Homan frequently denies that he has any political agenda, instead couching his preferences simply as apolitical enforcement of existing laws enacted by Congress. In 2018, CNN’s Wolf Blitzer asked Homan if ICE’s “zero tolerance” family separation policy, a policy Homan was overseeing at the time, was “humane."
“I think it’s the law,” Homan replied.
“It may be the law, it may be the policy, but is it humane?” Blitzer asked again.
“I think it’s the law, and I’m a law enforcement [officer],” Homan reiterated. “I must follow the law.”

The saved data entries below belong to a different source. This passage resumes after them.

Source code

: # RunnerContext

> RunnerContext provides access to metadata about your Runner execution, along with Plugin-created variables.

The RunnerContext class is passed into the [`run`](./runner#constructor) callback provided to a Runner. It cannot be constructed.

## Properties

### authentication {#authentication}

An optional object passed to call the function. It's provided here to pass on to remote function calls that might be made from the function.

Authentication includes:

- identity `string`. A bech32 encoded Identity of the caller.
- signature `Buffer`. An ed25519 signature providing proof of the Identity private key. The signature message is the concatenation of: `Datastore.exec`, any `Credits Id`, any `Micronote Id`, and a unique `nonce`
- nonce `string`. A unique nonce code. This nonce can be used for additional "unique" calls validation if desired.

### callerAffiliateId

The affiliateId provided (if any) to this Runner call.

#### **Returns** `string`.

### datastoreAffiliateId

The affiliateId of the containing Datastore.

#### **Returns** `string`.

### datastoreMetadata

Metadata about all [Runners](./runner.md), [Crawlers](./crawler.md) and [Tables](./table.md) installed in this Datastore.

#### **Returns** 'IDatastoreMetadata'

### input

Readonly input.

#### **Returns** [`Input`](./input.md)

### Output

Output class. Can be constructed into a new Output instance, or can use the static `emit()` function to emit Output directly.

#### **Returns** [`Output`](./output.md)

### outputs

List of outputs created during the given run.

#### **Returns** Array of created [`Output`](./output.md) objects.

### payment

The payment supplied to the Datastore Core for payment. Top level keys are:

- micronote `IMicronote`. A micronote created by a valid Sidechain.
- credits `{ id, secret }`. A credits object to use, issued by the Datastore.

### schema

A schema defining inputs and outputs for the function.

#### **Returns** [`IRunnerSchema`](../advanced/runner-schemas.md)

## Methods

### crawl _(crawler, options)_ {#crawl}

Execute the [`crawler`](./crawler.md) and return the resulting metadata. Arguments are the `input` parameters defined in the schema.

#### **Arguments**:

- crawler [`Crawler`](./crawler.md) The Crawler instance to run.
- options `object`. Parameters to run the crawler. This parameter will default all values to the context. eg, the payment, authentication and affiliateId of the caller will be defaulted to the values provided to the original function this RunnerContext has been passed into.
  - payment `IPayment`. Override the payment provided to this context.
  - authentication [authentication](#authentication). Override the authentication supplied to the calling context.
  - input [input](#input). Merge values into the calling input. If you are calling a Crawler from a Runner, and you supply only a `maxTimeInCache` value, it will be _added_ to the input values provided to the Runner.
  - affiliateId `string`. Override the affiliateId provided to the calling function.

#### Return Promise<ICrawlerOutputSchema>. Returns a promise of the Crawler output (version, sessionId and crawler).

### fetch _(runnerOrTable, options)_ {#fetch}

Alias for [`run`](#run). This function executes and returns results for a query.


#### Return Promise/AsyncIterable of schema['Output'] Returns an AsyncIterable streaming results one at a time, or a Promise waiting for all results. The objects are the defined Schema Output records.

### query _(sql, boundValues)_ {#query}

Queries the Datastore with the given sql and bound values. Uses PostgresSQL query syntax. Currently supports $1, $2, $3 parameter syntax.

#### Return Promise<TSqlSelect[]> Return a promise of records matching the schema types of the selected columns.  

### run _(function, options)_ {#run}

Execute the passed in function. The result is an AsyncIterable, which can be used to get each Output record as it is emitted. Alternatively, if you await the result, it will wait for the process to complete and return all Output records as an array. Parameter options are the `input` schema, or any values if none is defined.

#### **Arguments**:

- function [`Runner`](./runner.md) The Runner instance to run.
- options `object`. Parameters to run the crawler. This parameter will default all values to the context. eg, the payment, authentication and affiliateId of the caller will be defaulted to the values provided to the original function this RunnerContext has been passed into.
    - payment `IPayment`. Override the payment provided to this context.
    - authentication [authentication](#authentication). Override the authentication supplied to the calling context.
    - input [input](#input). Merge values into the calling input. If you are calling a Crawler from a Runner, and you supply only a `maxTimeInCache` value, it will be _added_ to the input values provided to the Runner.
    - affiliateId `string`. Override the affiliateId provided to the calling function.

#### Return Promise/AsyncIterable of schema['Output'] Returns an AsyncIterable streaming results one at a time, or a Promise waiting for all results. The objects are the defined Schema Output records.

But for Homan, not all laws are meant to be followed. In April, he headlined a Border911 fundraiser with Donald Trump at the former president’s residence and club Mar-a-Lago to raise money for families of people who participated in the January 6 insurrection. Speaking to the crowd, Homan reminisced about an early conversation in which Trump told him to “enforce the laws, that's all I'm asking you to do.”
“We kicked ass,” Homan reflected. “We kicked ass.”
Todd Bensman: Not an expert on immigration, by his own admission
Like Homan, Bensman has leveraged his history in law enforcement into a new career as an immigration restrictionist pundit and writer. Most of his work appears on the website for the Center for Immigration Studies — another branch of the anti-immigrant Tanton network — but he’s also written two books, and has published pieces at The Daily Wire, the Daily Mail, the New York Post, and other prominent conservative news outlets. He’s been on Fox News and Fox Business combined at least 27 times since 2017, according to a search of an internal Media Matters database and Bensman’s official website.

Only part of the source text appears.